Federal Court Finds Stark/False Claims Act Applicable to Medicaid Claims
A Florida federal district court has allowed a qui tam case to proceed arising from claims submitted to a state Medicaid program due to a potential Stark law violation. In U.S. v. All Childrens Health System, the relator, who had worked for All Childrens for many years as a practice administrator and was responsible for developing a physician compensation plan, alleged that compensation arrangements between the provider’s physician practice organization and over 75 of its employed physicians exceeded fair market value and provided compensation incentives for generating referrals for the affiliated hospital.
All Childrens moved for dismissal of the case in part asserting that the False Claims Act had not been violated because the Stark law only applied to referrals paid under the Medicare program. All Childrens relied on the Stark law and its implementing regulations, which specifically prohibit claims made to the Medicare program from a referral by a physician with whom a prohibited financial relationship exists.
The court soundly disagreed with All Childrens’ defense. The court found that (i) while the statute and regulations implementing Stark only reference Medicare referrals and (ii) even though the Stark law itself is couched within the Medicare provisions of the Social Security Act, the prohibition extends to Medicaid claims by way of the Federal Financial Participation (“FFP”) payments made by the federal government to individual states under Medicaid state plans. The court relied upon section 1903(s) of the Social Security Act, which specifically provides that FFP payments shall not be made to states when a referral would have been prohibited under the Stark law. The court found that “the substantive prohibitions contained in the Stark amendment are therefore applicable to claims submitted to Medicaid.” Any other finding, in the court’s opinion, would be expressly contrary to the applicable statutes. The court stated further in dicta that even if CMS adopted a regulation expressly making the Stark law inapplicable to Medicaid claims, such a regulation would be contrary to the statutes and thus without the force of law.

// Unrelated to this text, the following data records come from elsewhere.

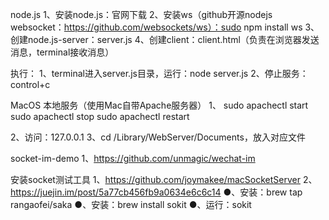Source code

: 
node.js
1、安装node.js：官网下载
2、安装ws（github开源nodejs websocket：https://github.com/websockets/ws）：sudo npm install ws
3、创建node.js-server：server.js
4、创建client：client.html（负责在浏览器发送消息，terminal接收消息）

执行：
1、terminal进入server.js目录，运行：node server.js
2、停止服务：control+c

MacOS 本地服务（使用Mac自带Apache服务器）
1、
sudo apachectl start
sudo apachectl stop
sudo apachectl restart

2、访问：127.0.0.1
3、cd /Library/WebServer/Documents，放入对应文件



socket-im-demo
1、https://github.com/unmagic/wechat-im



安装socket测试工具
1、https://github.com/joymakee/macSocketServer
2、https://juejin.im/post/5a77cb456fb9a0634e6c6c14
●、安装：brew tap rangaofei/saka
●、安装：brew install sokit
●、运行：sokit
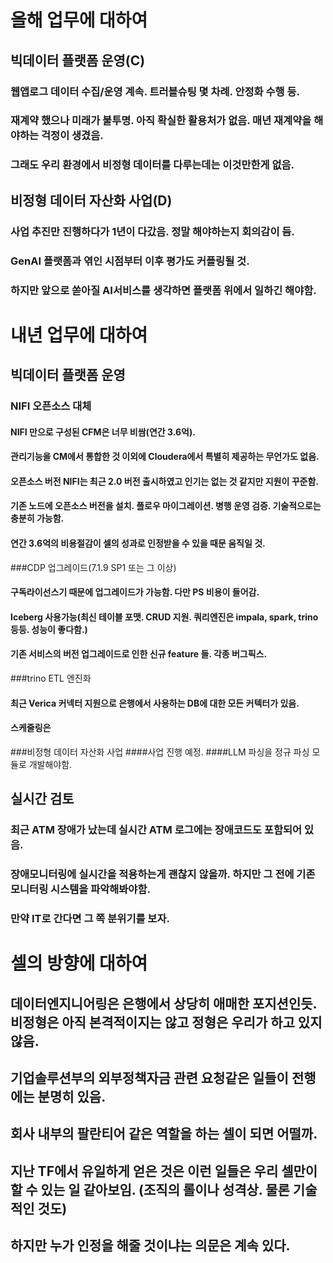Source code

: # 올해 업무에 대하여
## 빅데이터 플랫폼 운영(C)
### 웹앱로그 데이터 수집/운영 계속. 트러블슈팅 몇 차례. 안정화 수행 등. 
### 재계약 했으나 미래가 불투명. 아직 확실한 활용처가 없음. 매년 재계약을 해야하는 걱정이 생겼음.
### 그래도 우리 환경에서 비정형 데이터를 다루는데는 이것만한게 없음. 
## 비정형 데이터 자산화 사업(D)
### 사업 추진만 진행하다가 1년이 다갔음. 정말 해야하는지 회의감이 듬.
### GenAI 플랫폼과 엮인 시점부터 이후 평가도 커플링될 것.
### 하지만 앞으로 쏟아질 AI서비스를 생각하면 플랫폼 위에서 일하긴 해야함.

# 내년 업무에 대하여
## 빅데이터 플랫폼 운영
### NIFI 오픈소스 대체
#### NIFI 만으로 구성된 CFM은 너무 비쌈(연간 3.6억). 
#### 관리기능을 CM에서 통합한 것 이외에 Cloudera에서 특별히 제공하는 무언가도 없음.
#### 오픈소스 버전 NIFI는 최근 2.0 버전 출시하였고 인기는 없는 것 같지만 지원이 꾸준함.
#### 기존 노드에 오픈소스 버전을 설치. 플로우 마이그레이션. 병행 운영 검증. 기술적으로는 충분히 가능함.
#### 연간 3.6억의 비용절감이 셀의 성과로 인정받을 수 있을 때문 움직일 것.
###CDP 업그레이드(7.1.9 SP1 또는 그 이상)
#### 구독라이선스기 때문에 업그레이드가 가능함. 다만 PS 비용이 들어감.
#### Iceberg 사용가능(최신 테이블 포맷. CRUD 지원. 쿼리엔진은 impala, spark, trino 등등. 성능이 좋다함.)
#### 기존 서비스의 버전 업그레이드로 인한 신규 feature 들. 각종 버그픽스.
###trino ETL 엔진화
#### 최근 Verica 커넥터 지원으로 은행에서 사용하는 DB에 대한 모든 커텍터가 있음.
#### 스케줄링은 
###비정형 데이터 자산화 사업
####사업 진행 예정.
####LLM 파싱을 정규 파싱 모듈로 개발해야함.
## 실시간 검토
### 최근 ATM 장애가 났는데 실시간 ATM 로그에는 장애코드도 포함되어 있음.
### 장애모니터링에 실시간을 적용하는게 괜찮지 않을까. 하지만 그 전에 기존 모니터링 시스템을 파악해봐야함.
### 만약 IT로 간다면 그 쪽 분위기를 보자.

# 셀의 방향에 대하여
## 데이터엔지니어링은 은행에서 상당히 애매한 포지션인듯. 비정형은 아직 본격적이지는 않고 정형은 우리가 하고 있지 않음.
## 기업솔루션부의 외부정책자금 관련 요청같은 일들이 전행에는 분명히 있음.
## 회사 내부의 팔란티어 같은 역할을 하는 셀이 되면 어떨까.
## 지난 TF에서 유일하게 얻은 것은 이런 일들은 우리 셀만이 할 수 있는 일 같아보임. (조직의 롤이나 성격상. 물론 기술적인 것도)
## 하지만 누가 인정을 해줄 것이냐는 의문은 계속 있다.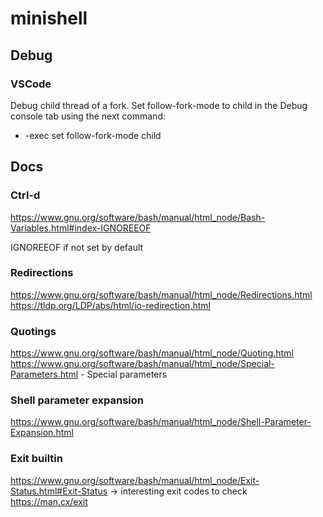 # minishell
## Debug
### VSCode
Debug child thread of a fork. Set follow-fork-mode to child in the Debug console tab using the next command:
* -exec set follow-fork-mode child
## Docs
### Ctrl-d
https://www.gnu.org/software/bash/manual/html_node/Bash-Variables.html#index-IGNOREEOF

IGNOREEOF if not set by default 
### Redirections
https://www.gnu.org/software/bash/manual/html_node/Redirections.html
https://tldp.org/LDP/abs/html/io-redirection.html
### Quotings
https://www.gnu.org/software/bash/manual/html_node/Quoting.html
https://www.gnu.org/software/bash/manual/html_node/Special-Parameters.html -  Special parameters
### Shell parameter expansion
https://www.gnu.org/software/bash/manual/html_node/Shell-Parameter-Expansion.html
### Exit builtin
https://www.gnu.org/software/bash/manual/html_node/Exit-Status.html#Exit-Status -> interesting exit codes to check
https://man.cx/exit
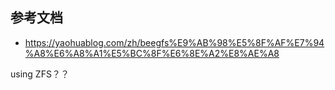 ## 参考文档

- <https://yaohuablog.com/zh/beegfs%E9%AB%98%E5%8F%AF%E7%94%A8%E6%A8%A1%E5%BC%8F%E6%8E%A2%E8%AE%A8>

using ZFS？？

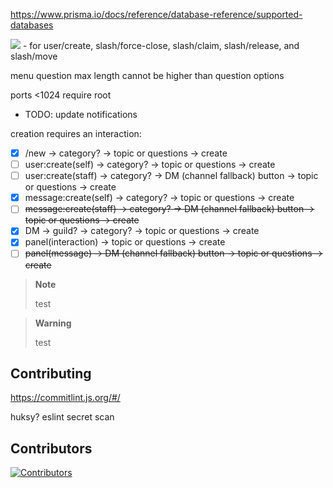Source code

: https://www.prisma.io/docs/reference/database-reference/supported-databases

![](https://static.eartharoid.me/k/22/08/02185801.png) - for user/create, slash/force-close, slash/claim, slash/release, and slash/move

menu question max length cannot be higher than question options 

ports <1024 require root

- TODO: update notifications


creation requires an interaction:
- [x] /new -> category? -> topic or questions -> create
- [ ] user:create(self) -> category? -> topic or questions -> create
- [ ] user:create(staff) -> category? -> DM (channel fallback) button -> topic or questions -> create
- [x] message:create(self) -> category? -> topic or questions -> create
- [ ] ~~message:create(staff) -> category? -> DM (channel fallback) button -> topic or questions -> create~~
- [x] DM -> guild? -> category? -> topic or questions -> create
- [x] panel(interaction) -> topic or questions -> create
- [ ] ~~panel(message) -> DM (channel fallback) button -> topic or questions -> create~~

> **Note**
>
> test

> **Warning**
>
> test

<!-- <picture>
  <source media="(prefers-color-scheme: dark)" srcset="...>
  <source media="(prefers-color-scheme: light)" srcset="...">
  <img alt="..." src="...">
</picture> -->

## Contributing

https://commitlint.js.org/#/

huksy?
eslint
secret scan

## Contributors

[![Contributors](https://contrib.rocks/image?repo=discord-tickets/bot)](https://github.com/discord-tickets/bot/graphs/contributors)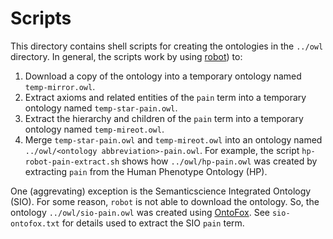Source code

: # Scripts

This directory contains shell scripts for creating the ontologies in the `../owl` directory. In general, the scripts work by using [robot](http://robot.obolibrary.org/)) to:

1. Download a copy of the ontology into a temporary ontology named `temp-mirror.owl`.
2. Extract axioms and related entities of the `pain` term into a temporary ontology named `temp-star-pain.owl`.
3. Extract the hierarchy and children of the `pain` term into a temporary ontology named `temp-mireot.owl`.
4. Merge `temp-star-pain.owl` and `temp-mireot.owl` into an ontology named `../owl/<ontology abbreviation>-pain.owl`. For example, the script `hp-robot-pain-extract.sh` shows how `../owl/hp-pain.owl` was created by extracting `pain` from the Human Phenotype Ontology (HP).  

One (aggrevating) exception is the Semanticscience Integrated Ontology (SIO). For some reason, `robot` is not able to download the ontology. So, the ontology `../owl/sio-pain.owl` was created using [OntoFox](https://ontofox.hegroup.org/). See `sio-ontofox.txt` for details used to extract the SIO `pain` term.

While the government still must prove an actual Stark violation in order to ultimately prevail in All Childrens, the court’s finding is significant. When a Stark violation is identified, many times affected providers look only to the referrals generated from Medicare beneficiaries when analyzing repayment and/or self-disclosure obligations. Likewise, in instances where a Stark violation may exist but the specialty involved is a relatively low referrer of Medicare patients (e.g. pediatrics and OB/GYN), sometimes providers simply repay the small Medicare overpayment and move on. Many times, however, these specialties are high referrers of Medicaid patients. The All Childrens’ case serves as a reminder that Medicaid claims for designated health services submitted as a result of referrals from physicians with whom a prohibited financial relationship exists under Stark are also basis for potential False Claims Act liability. As such, reporting and repayment obligations to state Medicaid programs should be considered contemporaneously with Medicare self-disclosure and repayment.